Records from a collection
· · · · · · ·
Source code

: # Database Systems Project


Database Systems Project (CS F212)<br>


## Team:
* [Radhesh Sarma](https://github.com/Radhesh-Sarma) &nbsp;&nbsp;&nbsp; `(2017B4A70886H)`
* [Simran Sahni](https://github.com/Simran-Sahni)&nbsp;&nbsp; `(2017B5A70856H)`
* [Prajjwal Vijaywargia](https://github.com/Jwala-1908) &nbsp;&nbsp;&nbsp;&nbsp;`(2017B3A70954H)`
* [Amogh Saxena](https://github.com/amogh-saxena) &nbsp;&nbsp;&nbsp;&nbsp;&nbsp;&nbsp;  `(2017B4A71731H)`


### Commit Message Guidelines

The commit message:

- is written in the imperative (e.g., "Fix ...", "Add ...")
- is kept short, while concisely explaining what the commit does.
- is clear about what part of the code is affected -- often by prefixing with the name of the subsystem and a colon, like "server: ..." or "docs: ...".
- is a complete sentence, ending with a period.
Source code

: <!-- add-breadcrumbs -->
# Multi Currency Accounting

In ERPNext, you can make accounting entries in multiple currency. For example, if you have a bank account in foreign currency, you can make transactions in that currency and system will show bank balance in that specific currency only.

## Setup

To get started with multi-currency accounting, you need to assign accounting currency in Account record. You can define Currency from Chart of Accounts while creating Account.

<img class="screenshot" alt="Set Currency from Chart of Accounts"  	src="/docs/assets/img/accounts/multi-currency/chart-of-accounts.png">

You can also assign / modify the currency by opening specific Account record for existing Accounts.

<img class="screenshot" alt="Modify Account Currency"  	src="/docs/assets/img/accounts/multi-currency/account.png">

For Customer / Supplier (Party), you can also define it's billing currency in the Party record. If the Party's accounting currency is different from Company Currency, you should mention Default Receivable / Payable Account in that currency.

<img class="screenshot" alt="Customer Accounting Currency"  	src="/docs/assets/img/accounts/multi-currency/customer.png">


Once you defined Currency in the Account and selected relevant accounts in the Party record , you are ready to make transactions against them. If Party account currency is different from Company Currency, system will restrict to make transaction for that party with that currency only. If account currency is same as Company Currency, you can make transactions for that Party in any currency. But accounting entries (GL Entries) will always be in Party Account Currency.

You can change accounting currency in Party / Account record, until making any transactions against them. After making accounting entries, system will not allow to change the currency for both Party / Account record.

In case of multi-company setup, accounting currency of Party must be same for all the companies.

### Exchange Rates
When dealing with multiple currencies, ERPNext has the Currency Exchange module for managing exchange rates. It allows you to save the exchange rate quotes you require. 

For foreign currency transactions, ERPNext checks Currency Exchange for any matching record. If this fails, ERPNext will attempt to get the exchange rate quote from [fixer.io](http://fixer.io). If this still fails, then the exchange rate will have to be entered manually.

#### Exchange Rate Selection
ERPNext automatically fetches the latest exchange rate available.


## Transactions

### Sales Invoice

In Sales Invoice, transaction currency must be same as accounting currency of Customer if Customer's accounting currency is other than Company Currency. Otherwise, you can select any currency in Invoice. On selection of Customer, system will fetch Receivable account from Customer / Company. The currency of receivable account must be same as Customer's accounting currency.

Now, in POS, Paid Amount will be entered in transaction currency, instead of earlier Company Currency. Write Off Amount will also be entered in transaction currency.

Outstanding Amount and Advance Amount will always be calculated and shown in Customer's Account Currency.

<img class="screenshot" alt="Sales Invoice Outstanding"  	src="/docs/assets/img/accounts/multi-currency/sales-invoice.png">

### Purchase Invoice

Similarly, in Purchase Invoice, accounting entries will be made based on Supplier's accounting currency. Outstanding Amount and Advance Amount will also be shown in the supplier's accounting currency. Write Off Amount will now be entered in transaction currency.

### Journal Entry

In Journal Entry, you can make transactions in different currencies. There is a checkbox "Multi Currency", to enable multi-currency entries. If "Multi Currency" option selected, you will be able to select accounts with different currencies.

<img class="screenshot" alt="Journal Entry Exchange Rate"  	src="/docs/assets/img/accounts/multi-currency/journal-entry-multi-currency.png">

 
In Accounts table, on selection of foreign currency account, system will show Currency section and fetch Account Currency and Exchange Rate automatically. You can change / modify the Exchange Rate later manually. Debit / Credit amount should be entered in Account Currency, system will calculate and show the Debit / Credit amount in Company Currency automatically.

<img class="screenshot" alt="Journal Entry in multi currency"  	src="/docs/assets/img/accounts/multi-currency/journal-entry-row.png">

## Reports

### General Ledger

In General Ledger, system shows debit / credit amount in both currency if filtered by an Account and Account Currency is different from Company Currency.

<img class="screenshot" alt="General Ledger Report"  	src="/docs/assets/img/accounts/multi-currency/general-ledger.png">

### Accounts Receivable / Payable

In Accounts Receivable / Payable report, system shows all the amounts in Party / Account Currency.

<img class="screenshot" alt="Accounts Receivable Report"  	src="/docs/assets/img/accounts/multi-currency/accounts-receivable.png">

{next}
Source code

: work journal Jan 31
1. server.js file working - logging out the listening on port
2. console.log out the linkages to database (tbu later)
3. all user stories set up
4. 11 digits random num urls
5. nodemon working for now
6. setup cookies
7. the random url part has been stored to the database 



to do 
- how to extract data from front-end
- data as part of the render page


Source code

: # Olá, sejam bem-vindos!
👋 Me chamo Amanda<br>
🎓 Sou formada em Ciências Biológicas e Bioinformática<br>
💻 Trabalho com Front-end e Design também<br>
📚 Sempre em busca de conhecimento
· · · · · · ·
→ What you have to do
All that belongs in your answer is the stretch of entries above from the line with "Outstanding Amount and Advance Amount will always" through the line with "### Journal Entry", printed exactly.

→ Task output
Outstanding Amount and Advance Amount will always be calculated and shown in Customer's Account Currency.

<img class="screenshot" alt="Sales Invoice Outstanding"  	src="/docs/assets/img/accounts/multi-currency/sales-invoice.png">

### Purchase Invoice

Similarly, in Purchase Invoice, accounting entries will be made based on Supplier's accounting currency. Outstanding Amount and Advance Amount will also be shown in the supplier's accounting currency. Write Off Amount will now be entered in transaction currency.

### Journal Entry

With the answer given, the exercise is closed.